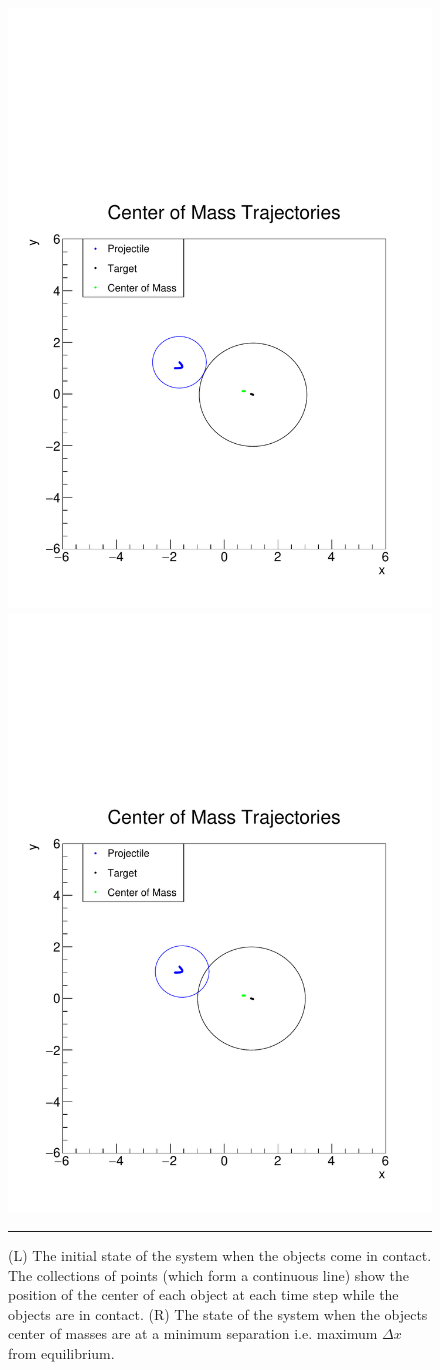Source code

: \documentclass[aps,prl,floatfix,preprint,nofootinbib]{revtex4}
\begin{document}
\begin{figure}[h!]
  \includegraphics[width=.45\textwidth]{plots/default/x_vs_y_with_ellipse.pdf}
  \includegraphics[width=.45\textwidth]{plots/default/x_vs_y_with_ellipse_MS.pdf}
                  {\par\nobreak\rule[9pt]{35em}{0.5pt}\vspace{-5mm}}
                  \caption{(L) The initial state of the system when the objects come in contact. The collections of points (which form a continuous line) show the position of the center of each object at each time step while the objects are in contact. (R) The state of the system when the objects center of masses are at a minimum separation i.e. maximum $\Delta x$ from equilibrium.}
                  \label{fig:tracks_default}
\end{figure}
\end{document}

==

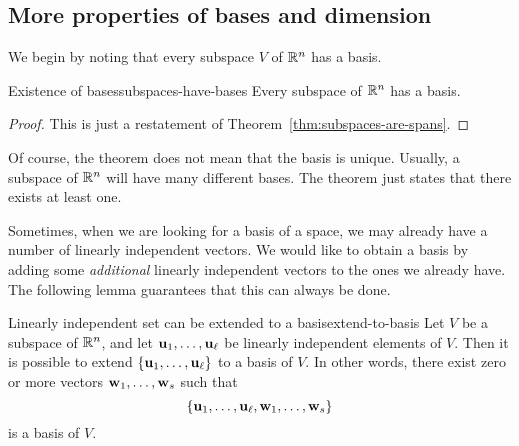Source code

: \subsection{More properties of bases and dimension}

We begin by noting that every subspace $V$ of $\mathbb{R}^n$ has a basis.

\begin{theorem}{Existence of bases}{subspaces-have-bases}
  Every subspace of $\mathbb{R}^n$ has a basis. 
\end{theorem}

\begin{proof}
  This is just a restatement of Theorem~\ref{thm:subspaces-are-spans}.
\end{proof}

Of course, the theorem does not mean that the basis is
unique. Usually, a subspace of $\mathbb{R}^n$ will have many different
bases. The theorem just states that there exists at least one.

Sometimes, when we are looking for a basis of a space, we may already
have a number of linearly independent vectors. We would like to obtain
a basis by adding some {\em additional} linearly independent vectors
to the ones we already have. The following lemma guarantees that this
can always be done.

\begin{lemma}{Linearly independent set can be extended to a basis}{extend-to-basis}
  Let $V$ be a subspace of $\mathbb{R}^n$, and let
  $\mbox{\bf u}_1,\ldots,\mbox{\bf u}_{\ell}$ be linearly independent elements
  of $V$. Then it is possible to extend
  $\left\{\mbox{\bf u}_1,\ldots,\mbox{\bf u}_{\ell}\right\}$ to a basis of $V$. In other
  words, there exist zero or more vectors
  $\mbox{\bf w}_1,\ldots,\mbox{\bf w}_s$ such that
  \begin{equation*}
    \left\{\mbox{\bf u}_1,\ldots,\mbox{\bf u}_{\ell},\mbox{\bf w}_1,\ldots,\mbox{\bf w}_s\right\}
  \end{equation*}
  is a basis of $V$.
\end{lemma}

[Task statement]:
Within the records, filter for lines that contain the word "right" and show each one.

[Worked solution]:
  $\left\{\mbox{\bf u}_1,\ldots,\mbox{\bf u}_{\ell}\right\}$ to a basis of $V$. In other
    \left\{\mbox{\bf u}_1,\ldots,\mbox{\bf u}_{\ell},\mbox{\bf w}_1,\ldots,\mbox{\bf w}_s\right\}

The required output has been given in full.